Stored dataset items
.....

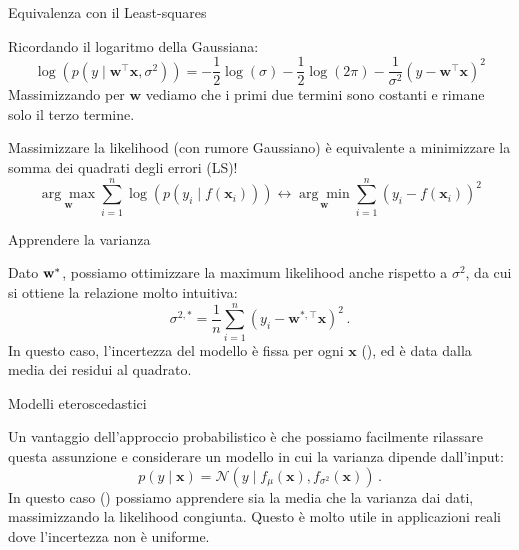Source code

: \documentclass[12pt,aspectratio=169]{beamer}
\begin{document}
\begin{frame}{Equivalenza con il Least-squares}
	
	Ricordando il logaritmo della Gaussiana:
	\begin{equation}
		\log(p(y \mid \mathbf{w}^\top\mathbf{x}, \sigma^2)) = -\frac{1}{2}\log(\sigma) - \frac{1}{2}\log(2\pi) - \frac{1}{\sigma^2}(y - \mathbf{w}^\top\mathbf{x})^2
	\end{equation}
	Massimizzando per $\mathbf{w}$ vediamo che i primi due termini sono costanti e rimane solo il terzo termine.
	
	\begin{tcolorbox}
		Massimizzare la likelihood (con rumore Gaussiano) è equivalente a minimizzare la somma dei quadrati degli errori (LS)!
		\begin{equation}
			\underset{\mathbf{w}}{\arg\max} \sum_{i=1}^n \log\left(p(y_i \mid f(\mathbf{x}_i))\right) \longleftrightarrow \underset{\mathbf{w}}{\arg\min} \sum_{i=1}^n \left(y_i - f(\mathbf{x}_i)\right)^2
		\end{equation}
	\end{tcolorbox}
	
\end{frame}

\begin{frame}{Apprendere la varianza}
	
	Dato $\vc{w}^*$, possiamo ottimizzare la maximum likelihood anche rispetto a $\sigma^2$, da cui si ottiene la relazione molto intuitiva:
	\begin{equation}
		\sigma^{2,*} = \frac{1}{n}\sum_{i=1}^n (y_i - \mathbf{w}^{*,\top}\mathbf{x})^2 \,.
	\end{equation}
	In questo caso, l'incertezza del modello è fissa per ogni $\mathbf{x}$ (), ed è data dalla media dei residui al quadrato.
	
\end{frame}

\begin{frame}{Modelli eteroscedastici}
	
	Un vantaggio dell'approccio probabilistico è che possiamo facilmente rilassare questa assunzione e considerare un modello in cui la varianza dipende dall'input:
	\begin{equation}
		p(y \mid \mathbf{x}) = \mathcal{N}(y \mid f_\mu(\mathbf{x}), f_{\sigma^2}(\mathbf{x})) \,.
	\end{equation}
	In questo caso () possiamo apprendere sia la media che la varianza dai dati, massimizzando la likelihood congiunta. Questo è molto utile in applicazioni reali dove l'incertezza non è uniforme.
	
\end{frame}
\end{document}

.....

Prompt
Could you give all of the data again exactly as written, omitting any pictures?

Answer to the exercise
Source code

: \documentclass[12pt,aspectratio=169]{beamer}
\begin{document}
\begin{frame}{Equivalenza con il Least-squares}
	
	Ricordando il logaritmo della Gaussiana:
	\begin{equation}
		\log(p(y \mid \mathbf{w}^\top\mathbf{x}, \sigma^2)) = -\frac{1}{2}\log(\sigma) - \frac{1}{2}\log(2\pi) - \frac{1}{\sigma^2}(y - \mathbf{w}^\top\mathbf{x})^2
	\end{equation}
	Massimizzando per $\mathbf{w}$ vediamo che i primi due termini sono costanti e rimane solo il terzo termine.
	
	\begin{tcolorbox}
		Massimizzare la likelihood (con rumore Gaussiano) è equivalente a minimizzare la somma dei quadrati degli errori (LS)!
		\begin{equation}
			\underset{\mathbf{w}}{\arg\max} \sum_{i=1}^n \log\left(p(y_i \mid f(\mathbf{x}_i))\right) \longleftrightarrow \underset{\mathbf{w}}{\arg\min} \sum_{i=1}^n \left(y_i - f(\mathbf{x}_i)\right)^2
		\end{equation}
	\end{tcolorbox}
	
\end{frame}

\begin{frame}{Apprendere la varianza}
	
	Dato $\vc{w}^*$, possiamo ottimizzare la maximum likelihood anche rispetto a $\sigma^2$, da cui si ottiene la relazione molto intuitiva:
	\begin{equation}
		\sigma^{2,*} = \frac{1}{n}\sum_{i=1}^n (y_i - \mathbf{w}^{*,\top}\mathbf{x})^2 \,.
	\end{equation}
	In questo caso, l'incertezza del modello è fissa per ogni $\mathbf{x}$ (), ed è data dalla media dei residui al quadrato.
	
\end{frame}

\begin{frame}{Modelli eteroscedastici}
	
	Un vantaggio dell'approccio probabilistico è che possiamo facilmente rilassare questa assunzione e considerare un modello in cui la varianza dipende dall'input:
	\begin{equation}
		p(y \mid \mathbf{x}) = \mathcal{N}(y \mid f_\mu(\mathbf{x}), f_{\sigma^2}(\mathbf{x})) \,.
	\end{equation}
	In questo caso () possiamo apprendere sia la media che la varianza dai dati, massimizzando la likelihood congiunta. Questo è molto utile in applicazioni reali dove l'incertezza non è uniforme.
	
\end{frame}
\end{document}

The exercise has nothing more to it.